En réponse à un chômage élevé et persistant depuis les années 1980, les pays de l’OCDE 1 ont fortement augmenté leurs dépenses publiques consacrées aux politiques d’emploi, de 2.3% du PIB en 1985 à 3% du Produit Intérieur Brut (PIB) en 1993. En France, le chômage touche 2.4 millions de personnes en 2003, soit 9.5% de la population active, et les dépenses publiques affectées aux politiques d’emploi représentent 3.1% du PIB en 2000.

Le débat politique sur les solutions à apporter au problème du chômage s’est alors orienté sur le recentrage des dépenses publiques consacrées aux politiques du marché du travail : la priorité est donnée aux politiques actives. A la garantie passive du revenu s’opposent dès lors des mesures plus actives visant à réintégrer les chômeurs dans l’emploi. Les fonds publics sont utilisés pour financer une série de dispositifs destinés à augmenter les chances de trouver un emploi et les perspectives de gains futurs. Ils tentent de maintenir les incitations à rechercher un emploi et favorisent l’acquisition de nouvelles connaissances, tout en fournissant une garantie de revenus. En 1992, les ministres de l’emploi et du travail des pays de l’OCDE ont ainsi souligné que « les mesures actives ne doivent pas, par inadvertance, se transformer en mesures passives qui servent simplement de voie de garage aux chômeurs ou permettent aux demandeurs d’emploi de retrouver leurs droits à prestations.

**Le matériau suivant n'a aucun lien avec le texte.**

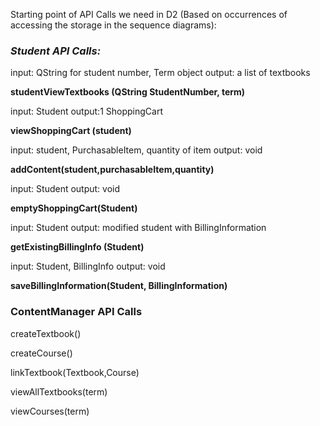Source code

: Starting point of API Calls we need in D2 (Based on occurrences of accessing the storage in the sequence diagrams):

### *Student API Calls:* ###

input: QString for student number, Term object    output: a list of textbooks 

**studentViewTextbooks (QString StudentNumber, term)**

input: Student output:1 ShoppingCart

**viewShoppingCart (student)**

input: student, PurchasableItem, quantity of item   output: void

**addContent(student,purchasableItem,quantity)** 

input: Student     output: void

**emptyShoppingCart(Student)**

input: Student    output: modified student with BillingInformation

**getExistingBillingInfo (Student)**

input: Student, BillingInfo   output: void

**saveBillingInformation(Student, BillingInformation)**


### ContentManager API Calls ###

createTextbook()

createCourse()

linkTextbook(Textbook,Course)

viewAllTextbooks(term)

viewCourses(term)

Quant aux mesures dites passives, elles doivent être conçues et gérées avec rigueur de manière à récompenser la recherche active d’un emploi et à éviter une dépendance excessive à l’égard de la garantie de revenu » (Martin, 2000).

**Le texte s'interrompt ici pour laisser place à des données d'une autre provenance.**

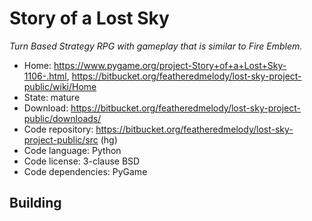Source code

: # Story of a Lost Sky

_Turn Based Strategy RPG with gameplay that is similar to Fire Emblem._

- Home: https://www.pygame.org/project-Story+of+a+Lost+Sky-1106-.html, https://bitbucket.org/featheredmelody/lost-sky-project-public/wiki/Home
- State: mature
- Download: https://bitbucket.org/featheredmelody/lost-sky-project-public/downloads/
- Code repository: https://bitbucket.org/featheredmelody/lost-sky-project-public/src (hg)
- Code language: Python
- Code license: 3-clause BSD
- Code dependencies: PyGame

## Building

Les politiques actives représentent 37% des dépenses totales sur le marché du travail en 1998 dans les pays de l’OCDE, contre 34% en 1985, soit 0.17% du PIB aux Etats-Unis, 1% du PIB en Europe et jusqu’à 2% du PIB en Suède. Par ailleurs, en 1997, en moyenne 8% de la population active dans les pays de l’OCDE participait à un de ces programmes actifs, contre 5% en 1990.

Dès lors qu’une priorité est donnée aux politiques actives, la question du ciblage de ces politiques devient inhérente au débat. Force est en effet d’évaluer la pertinence de mesures ciblées sur les catégories de chômeurs les plus désavantagées (les jeunes, les chômeurs de longue durée, les licenciés économiques etc…). Le critère sur lequel fonder le ciblage dépend en fait de la nature des facteurs à l’origine du chômage de longue durée : dépendance d’état ou hétérogénéité des individus. L’étude de Van den Berg et Van Ours (1994) montre qu’en France l’hétérogénéité non observée domine tandis que la dépendance par rapport à la durée est peu importante au cours de la première année de chômage tandis qu’au Royaume-Uni, ce dernier facteur est primordial (Jackman et Layard, 1991). La nécessité de mettre en œuvre des mesures spécifiques pour les groupes défavorisés a été réaffirmée lors du sommet de Barcelone en mars 2002.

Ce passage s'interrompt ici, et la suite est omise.